August 22, 2019

How Scorsese's SnorriCam Shot Can Help Sell Your Characters

The SnorriCam is a useful piece of equipment that can get inside your character's head. But what is it? 

What if I told you there was a trick that Hollywood directors use to get into the mental state of their characters. Not a voiceover or anything on the script level, but something your cinematographer can achieve with a little rig. And not only can they do it, but it's a simple enough rig you can build at home. 

It's called a SnorriCam and it creates shots you've seen in movies and TV but maybe didn't know how to do them at home. So today we'll look at the move, the apparatus, and talk about why it works. 

But first -- what the hell is a SnorriCam? And how can you DIY a SnorriCam shot for your movie or TV show? We got you covered.

Check out this thread from Netflix

So....what is the SnorriCam?

A SnorriCam can also be called a chestcam, body mount camera, body cam, or body mount. This device is used by filmmakers and they rig it to the body of an actor. The SnorriCam shot allows the camera to face the actor directly so that when they walk, they do not appear to move, but everything around them does move.

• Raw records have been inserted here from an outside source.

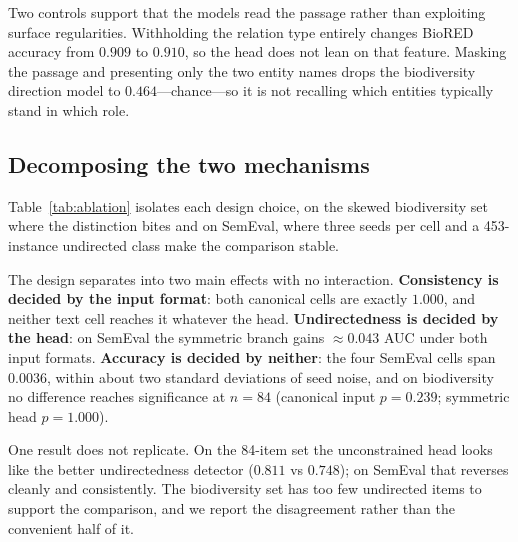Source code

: \documentclass[11pt]{article}
\begin{document}
Two controls support that the models read the passage rather than exploiting surface
regularities. Withholding the relation type entirely changes BioRED accuracy from $0.909$ to
$0.910$, so the head does not lean on that feature. Masking the passage and presenting only the
two entity names drops the biodiversity direction model to $0.464$---chance---so it is not
recalling which entities typically stand in which role.

\subsection{Decomposing the two mechanisms}
\label{sec:res-ablation}
Table~\ref{tab:ablation} isolates each design choice, on the skewed biodiversity set where the
distinction bites and on SemEval, where three seeds per cell and a 453-instance undirected
class make the comparison stable.

The design separates into two main effects with no interaction. \textbf{Consistency is decided
by the input format}: both canonical cells are exactly $1.000$, and neither text cell reaches
it whatever the head. \textbf{Undirectedness is decided by the head}: on SemEval the symmetric
branch gains $\approx 0.043$ AUC under both input formats. \textbf{Accuracy is decided by
neither}: the four SemEval cells span $0.0036$, within about two standard deviations of seed
noise, and on biodiversity no difference reaches significance at $n=84$ (canonical input
$p=0.239$; symmetric head $p=1.000$).

One result does not replicate. On the 84-item set the unconstrained head looks like the better
undirectedness detector ($0.811$ vs $0.748$); on SemEval that reverses cleanly and
consistently. The biodiversity set has too few undirected items to support the comparison, and
we report the disagreement rather than the convenient half of it.
\end{document}
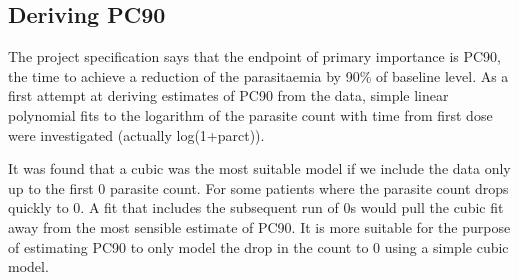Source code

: \subsection{Deriving PC90}
The project specification says that the endpoint of primary importance is PC90, the time to achieve a reduction of the parasitaemia by 90\% of baseline level. As a first attempt at deriving estimates of PC90 from the data, simple linear polynomial fits to the logarithm of the parasite count with time from first dose were investigated (actually log(1+parct)).

It was found that a cubic was the most suitable model if we include the data only up to the first 0 parasite count. For some patients where the parasite count drops quickly to 0. A fit that includes the subsequent run of 0s would pull the cubic fit away from the most sensible estimate of PC90. It is more suitable for the purpose of estimating PC90 to only model the drop in the count to 0 using a simple cubic model.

The SnorriCam shot can be jarring, sure. And it does not have much screen time due to the following reasons: 

  • It can be disorienting to the audience
  • It draws attention to the filmmaking and can take you out of the story 

The history of the SnorriCam

Check out this video from Slate that goes over some famous SnorriCam shots and uses over the decades. 

How to make a SnorriCam rig, courtesy of I Love Hate Photo

One of my favorite "how to" websites is I Love Hate Photo. They have practical and cheap ways to make professional equipment and a ton of free advice. When I was researching the SnorriCam, their step-by-step process of how to make one showed up. 

I want to reprint a few photos and the materials here so you can make one at home as well. 

First, head to your nearest home improvement store to buy a bunch of PVC pipes! 

Credit: I love Hate Photo

Then, harness your Lego skills and attach them like so. 

Credit: I love Hate Photo

Finally, you want to paint and pad the PVC pipes so that your actor is comfortable and the kit looks a little more professional. 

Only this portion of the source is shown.